2. Ja, das stört alle europäischen größeren Staaten. Und natürlich ist das keine Frage des irgendwie fehlenden Willens (der offensichtlich als einheitlicher Wille eben auch fehlt), sondern ganz objektiv so. Die USA sind die einzige militärische Weltmacht des Westens und dann kommt lange nichts und dann eben mal ein Lager in Kunduz, eine Fregatte im chinesischen Meer und ein halbes Dutzend Hubschrauber in Mali, usw.
Und was hat man nun verpaßt, wenn man das alles aufzählt?

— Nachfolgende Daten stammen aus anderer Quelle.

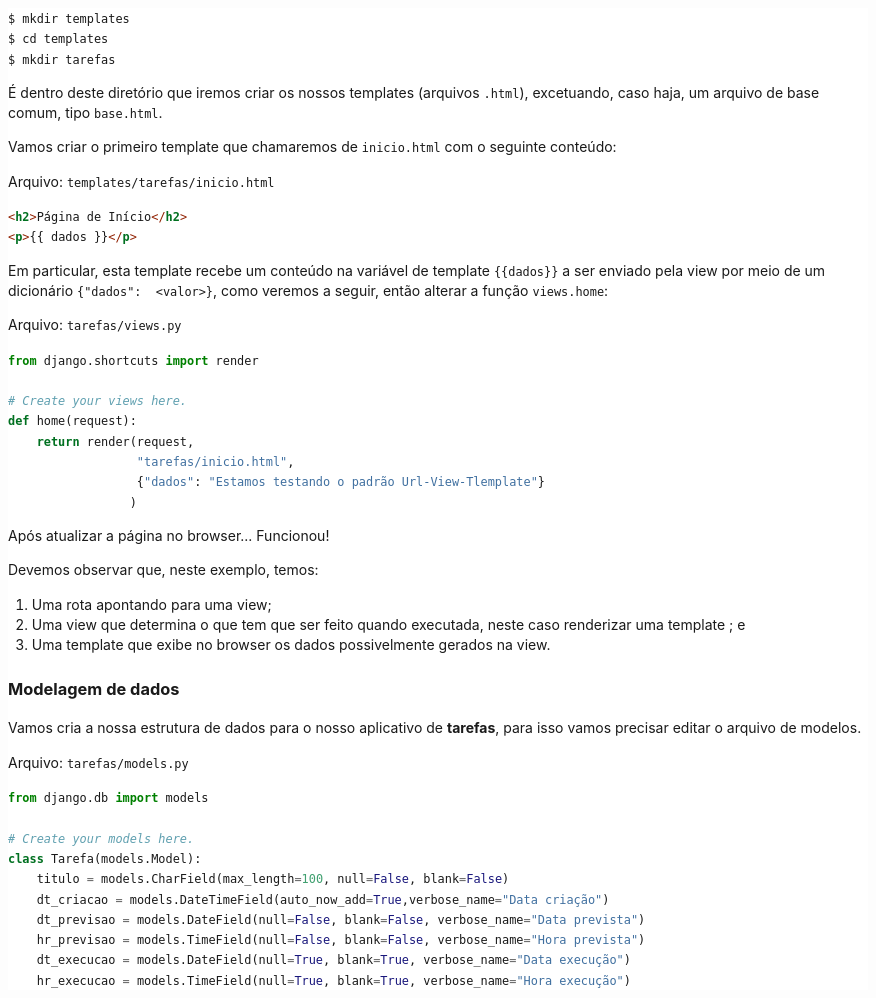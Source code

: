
 ```shell
$ mkdir templates
$ cd templates
$ mkdir tarefas
```

É dentro deste diretório que iremos criar os nossos templates (arquivos  `.html`), excetuando, caso haja, um arquivo de base comum, tipo `base.html`.

Vamos criar o primeiro template que chamaremos de `inicio.html` com o seguinte conteúdo:

Arquivo: `templates/tarefas/inicio.html`

```html
<h2>Página de Início</h2>
<p>{{ dados }}</p>
```

Em particular, esta template recebe um conteúdo na variável de template `{{dados}}` a ser enviado pela view por meio de um dicionário `{"dados":  <valor>}`, como veremos a seguir, então alterar a função `views.home`:

Arquivo: `tarefas/views.py`

```python
from django.shortcuts import render

# Create your views here.
def home(request):
    return render(request, 
                  "tarefas/inicio.html", 
                  {"dados": "Estamos testando o padrão Url-View-Tlemplate"}
                 )
```



Após atualizar a página no browser... Funcionou!

Devemos observar que, neste exemplo, temos:

1. Uma rota apontando para uma view;
2. Uma view que determina o que tem que ser feito quando executada, neste caso renderizar uma template ; e
3. Uma template que exibe no browser os dados possivelmente gerados na view.

### Modelagem de dados

Vamos cria a nossa estrutura de dados para o nosso aplicativo de **tarefas**, para isso vamos precisar editar o arquivo de modelos.

Arquivo: `tarefas/models.py`

```python
from django.db import models

# Create your models here.
class Tarefa(models.Model):
    titulo = models.CharField(max_length=100, null=False, blank=False)
    dt_criacao = models.DateTimeField(auto_now_add=True,verbose_name="Data criação")
    dt_previsao = models.DateField(null=False, blank=False, verbose_name="Data prevista")
    hr_previsao = models.TimeField(null=False, blank=False, verbose_name="Hora prevista")
    dt_execucao = models.DateField(null=True, blank=True, verbose_name="Data execução")
    hr_execucao = models.TimeField(null=True, blank=True, verbose_name="Hora execução")
```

Gegen deinen Satz wollte ich nicht dagegen argumentieren: „Aber diese faktische Unfähigkeit, eben keine Weltmacht zu *sein* ändert bei denen doch kein Jota an ihren Weltmachtambitionen.“
Diser Wille, diese Ambition, ist notwendiges Resultat ihres ökonomischen Fortschreitens – und ob die BRD/EU z.B. gegenüüber China sich die Zerstörung ihrer eigenen ökonomischen Grundlagen mit China durch die USA wird ähnlich gefallen lassen, wie das beim Thema Iran passiert ist, ist schon allein wegen der Wucht der ökonomischen Beziehungen zu China mir so klar nicht. Und ob die Fregatte im chinesischen Meer nun eher eigenständige deutsche Drohung oder Mittun plus Beschwichtigung der Drohung gegenüber China ist oder sein soll – schaunmermal….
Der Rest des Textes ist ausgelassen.